2被告主文と同旨第2当事者間に争いのない事実1特許庁における手続の経緯原告は,発明の名称を「一軸シャシダイナモメータ」とする発明につき,平成4年12月26日に出願し,平成10年7月3日に設定登録された特許(特許第2797095号。以下「本件特許」という。)の特許権者である。
被告は,本件特許の請求項1ないし4項全部について無効とするとの審判を請求し,特許庁は,これを無効2003-35528号事件として審理した。

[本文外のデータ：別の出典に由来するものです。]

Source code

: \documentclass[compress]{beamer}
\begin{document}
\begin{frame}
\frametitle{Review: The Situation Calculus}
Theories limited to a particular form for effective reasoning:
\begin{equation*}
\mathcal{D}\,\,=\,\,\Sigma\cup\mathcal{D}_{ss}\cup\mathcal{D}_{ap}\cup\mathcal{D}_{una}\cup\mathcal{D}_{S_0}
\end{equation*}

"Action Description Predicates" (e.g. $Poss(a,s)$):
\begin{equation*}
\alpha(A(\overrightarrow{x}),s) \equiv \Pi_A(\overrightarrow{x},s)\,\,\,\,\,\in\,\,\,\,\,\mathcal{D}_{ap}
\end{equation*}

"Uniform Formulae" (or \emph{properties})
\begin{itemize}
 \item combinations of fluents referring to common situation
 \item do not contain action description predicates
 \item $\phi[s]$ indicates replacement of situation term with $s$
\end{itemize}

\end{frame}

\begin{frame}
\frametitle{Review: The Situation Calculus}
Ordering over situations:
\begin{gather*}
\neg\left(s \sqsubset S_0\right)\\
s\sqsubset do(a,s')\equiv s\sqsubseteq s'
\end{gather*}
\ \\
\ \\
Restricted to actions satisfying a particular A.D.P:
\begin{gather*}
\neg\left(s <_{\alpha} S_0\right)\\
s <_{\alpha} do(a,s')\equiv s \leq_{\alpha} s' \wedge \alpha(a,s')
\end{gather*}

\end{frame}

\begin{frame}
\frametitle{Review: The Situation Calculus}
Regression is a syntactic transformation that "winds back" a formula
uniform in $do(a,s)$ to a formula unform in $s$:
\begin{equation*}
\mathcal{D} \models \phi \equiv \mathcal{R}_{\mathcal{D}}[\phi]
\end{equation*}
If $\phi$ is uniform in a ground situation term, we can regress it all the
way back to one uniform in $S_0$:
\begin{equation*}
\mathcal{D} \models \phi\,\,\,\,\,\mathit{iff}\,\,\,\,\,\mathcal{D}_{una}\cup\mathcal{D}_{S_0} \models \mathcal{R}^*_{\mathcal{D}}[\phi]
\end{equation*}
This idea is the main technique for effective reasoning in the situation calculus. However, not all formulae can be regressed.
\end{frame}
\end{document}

審理の過程において,原告は,平成16年3月26日,請求項2及び4を削除し,請求項3を請求項2とすることを含む明細書の訂正(以下「本件訂正」という。)を請求した。特許庁は,平成16年7月7日,本件訂正を認めた上で,「特許第2797095号の請求項1,2に係る発明についての特許を無効とする。」との審決をし(同年10月26日付け更正決定により「訂正を認める。」との結論部分が追加された。),同月16日,その謄本が原告に送達された。
2特許請求の範囲本件訂正による訂正後の本件特許の請求項1及び2(以下,請求項1記載の発明を「本件発明1」といい,同2記載の発明を「本件発明2」という。)は,下記のとおりである。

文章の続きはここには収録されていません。